In some applications, for better accuracy, inversion may be performed using a probabilistic approach whereby for example, the outcome is represented by a distribution of possible volumes (Bayesian approach) or a diverse set of subsurface models which capture the variability and uncertainty in the generated output (Stochastic approach). Particularly, current approaches to elastic stochastic seismic inversion use input or prior models that include low frequency models (LFMs) (e.g., p-wave, s-wave and density) or samples around those LFMs as a starting point or input in an iterative process whereby those initial models are updated (e.g., producing updated subsurface models) by matching observed seismic data without honoring or matching the LFM. Therefore, after low pass filtering, the final inverted elastic properties of the subsurface region such as p-wave, s-wave and density generally are not required to match or agree with the input low frequency model. However, failing to require agreement between the updated subsurface model of a given iteration and the input LFM results in a posterior distribution of subsurface models including a substantially larger pool of subsurface models which agree with the same observed seismic data but yet are not geologically correct (e.g., they do not accurately model the subsurface region). To state in other words, the observed seismic data by itself is an inadequate constraint and thus failing to leverage the input low velocity model as a constraint results in a substantial increase in the number of subsurface models of the posterior distribution that are not geologically correct. This increase in the number of geologically incorrect subsurface models of the posterior distribution thereby reduces the accuracy of the posterior distribution in terms of accurately describing the subsurface region. Thus, an additional constraint may be useful to limit the null space (i.e., remove models that match the observe seismic data but do not honor the input low frequency model), obtain better inversion results and thereby improve accuracy of the determined properties of the subsurface structures.

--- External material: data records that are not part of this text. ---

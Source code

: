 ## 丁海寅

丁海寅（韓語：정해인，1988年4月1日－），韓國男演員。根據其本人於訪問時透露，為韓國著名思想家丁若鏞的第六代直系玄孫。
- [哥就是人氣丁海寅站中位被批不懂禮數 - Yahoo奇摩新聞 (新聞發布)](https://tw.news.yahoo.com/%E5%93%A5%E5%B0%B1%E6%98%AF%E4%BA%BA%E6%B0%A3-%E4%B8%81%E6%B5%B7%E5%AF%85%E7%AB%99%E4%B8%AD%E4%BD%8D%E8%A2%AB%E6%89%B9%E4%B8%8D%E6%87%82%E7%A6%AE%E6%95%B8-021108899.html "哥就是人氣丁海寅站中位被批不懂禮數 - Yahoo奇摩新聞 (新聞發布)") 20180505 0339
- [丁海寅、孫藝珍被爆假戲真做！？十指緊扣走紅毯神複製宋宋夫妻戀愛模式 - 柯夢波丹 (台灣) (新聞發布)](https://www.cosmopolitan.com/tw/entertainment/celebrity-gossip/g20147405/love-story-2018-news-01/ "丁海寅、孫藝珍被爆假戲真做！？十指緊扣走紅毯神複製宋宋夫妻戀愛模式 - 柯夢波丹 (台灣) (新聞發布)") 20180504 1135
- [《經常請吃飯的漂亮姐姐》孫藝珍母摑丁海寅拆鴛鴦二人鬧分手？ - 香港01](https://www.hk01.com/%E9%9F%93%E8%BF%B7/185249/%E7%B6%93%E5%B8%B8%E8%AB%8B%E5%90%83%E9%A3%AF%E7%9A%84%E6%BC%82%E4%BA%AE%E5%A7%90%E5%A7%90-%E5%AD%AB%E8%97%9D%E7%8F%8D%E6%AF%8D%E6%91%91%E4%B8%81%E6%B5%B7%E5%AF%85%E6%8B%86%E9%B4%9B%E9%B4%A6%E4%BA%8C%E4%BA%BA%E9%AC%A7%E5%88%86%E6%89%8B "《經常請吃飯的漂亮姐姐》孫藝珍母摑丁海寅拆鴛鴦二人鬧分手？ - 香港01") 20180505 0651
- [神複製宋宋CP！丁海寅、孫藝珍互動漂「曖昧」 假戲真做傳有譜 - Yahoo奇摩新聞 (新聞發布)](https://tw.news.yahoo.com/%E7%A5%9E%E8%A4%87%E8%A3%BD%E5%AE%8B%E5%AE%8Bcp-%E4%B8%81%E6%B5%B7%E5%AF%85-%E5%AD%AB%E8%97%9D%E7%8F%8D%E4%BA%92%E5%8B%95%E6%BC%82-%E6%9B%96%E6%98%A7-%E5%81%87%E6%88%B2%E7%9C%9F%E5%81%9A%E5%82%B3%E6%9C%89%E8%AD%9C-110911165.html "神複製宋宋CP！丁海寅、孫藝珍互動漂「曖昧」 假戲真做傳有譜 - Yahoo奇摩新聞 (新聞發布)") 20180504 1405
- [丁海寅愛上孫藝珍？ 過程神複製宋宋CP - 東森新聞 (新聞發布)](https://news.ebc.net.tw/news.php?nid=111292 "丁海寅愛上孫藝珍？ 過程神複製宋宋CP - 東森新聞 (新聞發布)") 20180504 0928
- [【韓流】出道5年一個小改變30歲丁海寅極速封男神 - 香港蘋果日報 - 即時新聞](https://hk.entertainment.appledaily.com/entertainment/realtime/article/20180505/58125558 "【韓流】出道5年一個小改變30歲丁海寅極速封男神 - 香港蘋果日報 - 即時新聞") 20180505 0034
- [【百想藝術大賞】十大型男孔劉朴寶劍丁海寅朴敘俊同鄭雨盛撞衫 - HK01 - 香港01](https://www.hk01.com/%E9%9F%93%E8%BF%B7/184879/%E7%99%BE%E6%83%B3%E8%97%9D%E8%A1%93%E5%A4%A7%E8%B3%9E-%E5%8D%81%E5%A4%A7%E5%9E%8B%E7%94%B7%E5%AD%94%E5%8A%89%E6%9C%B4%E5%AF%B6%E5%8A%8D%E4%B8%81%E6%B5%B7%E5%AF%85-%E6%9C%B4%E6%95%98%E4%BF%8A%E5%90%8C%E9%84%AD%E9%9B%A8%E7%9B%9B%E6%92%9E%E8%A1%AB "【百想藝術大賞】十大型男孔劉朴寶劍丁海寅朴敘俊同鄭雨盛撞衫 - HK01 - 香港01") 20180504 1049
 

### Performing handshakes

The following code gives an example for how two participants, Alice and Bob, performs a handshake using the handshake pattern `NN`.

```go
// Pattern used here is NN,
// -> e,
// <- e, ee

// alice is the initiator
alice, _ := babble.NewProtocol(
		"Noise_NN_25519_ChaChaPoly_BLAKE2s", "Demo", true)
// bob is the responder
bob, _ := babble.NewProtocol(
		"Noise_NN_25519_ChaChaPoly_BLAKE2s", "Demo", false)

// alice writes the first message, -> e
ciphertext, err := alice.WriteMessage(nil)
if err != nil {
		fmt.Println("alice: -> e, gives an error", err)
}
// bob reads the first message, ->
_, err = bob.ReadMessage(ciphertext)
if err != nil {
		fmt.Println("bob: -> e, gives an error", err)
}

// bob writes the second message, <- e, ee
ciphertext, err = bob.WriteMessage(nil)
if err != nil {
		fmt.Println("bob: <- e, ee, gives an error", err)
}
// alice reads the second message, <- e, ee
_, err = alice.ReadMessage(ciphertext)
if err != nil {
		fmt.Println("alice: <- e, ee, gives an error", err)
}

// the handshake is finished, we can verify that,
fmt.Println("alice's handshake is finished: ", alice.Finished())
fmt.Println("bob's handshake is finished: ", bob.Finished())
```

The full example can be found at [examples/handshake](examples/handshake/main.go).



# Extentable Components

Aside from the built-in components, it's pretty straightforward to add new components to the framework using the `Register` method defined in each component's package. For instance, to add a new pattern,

To further illustrate this issue, and referring to FIGS. 5-12, graphical representations illustrating examples of different subsurface models matching the same observed seismic data but generating different elastic parameters are shown. Particularly, FIGS. 5, 7, 9, and 11 illustrate graphs of an overlay of a plot of observed seismic data with a plot of synthetic or modeled seismic data produced from different subsurface models constrained to match the observed seismic data, while FIGS. 6, 8, 10, and 12 illustrate the parameters of these subsurface models. In some embodiments, the observed seismic data may be obtained using marine survey system 22 shown in FIG. 2 or land survey system 38 shown in FIG. 3. In this example, the subsurface models of FIGS. 6, 8, 10, and 12 may be obtained using a seismic inversion method where the observed seismic data (and not the input low frequency model) is used as a constraint.
FIG. 5 particularly illustrates a graph 280 plotting observed seismic data 282 and synthetic seismic data 281 generated by a first subsurface model as a function of time (y-axis) and offset angle (x-axis). In addition, FIG. 6 illustrates a graph 283 of elastic parameters (p-wave velocity (Vp) 283a, s-wave velocity (Vs) 283b, and density 283c) of the first subsurface model. Particularly, graph 283 plots the elastic parameters of the first subsurface model as a function of time (y-axis) and speed in kilometers/second (km/s) (for parameters Vp 283a and Vs 283b) and density in grams per cubic centimeter (g/cc) (for density 283c) along the x-axis. Synthetic seismic data 281 of FIG. 5 is generated using the first subsurface model illustrated in FIG. 6 where the first subsurface model is constrained to match observed seismic data 282.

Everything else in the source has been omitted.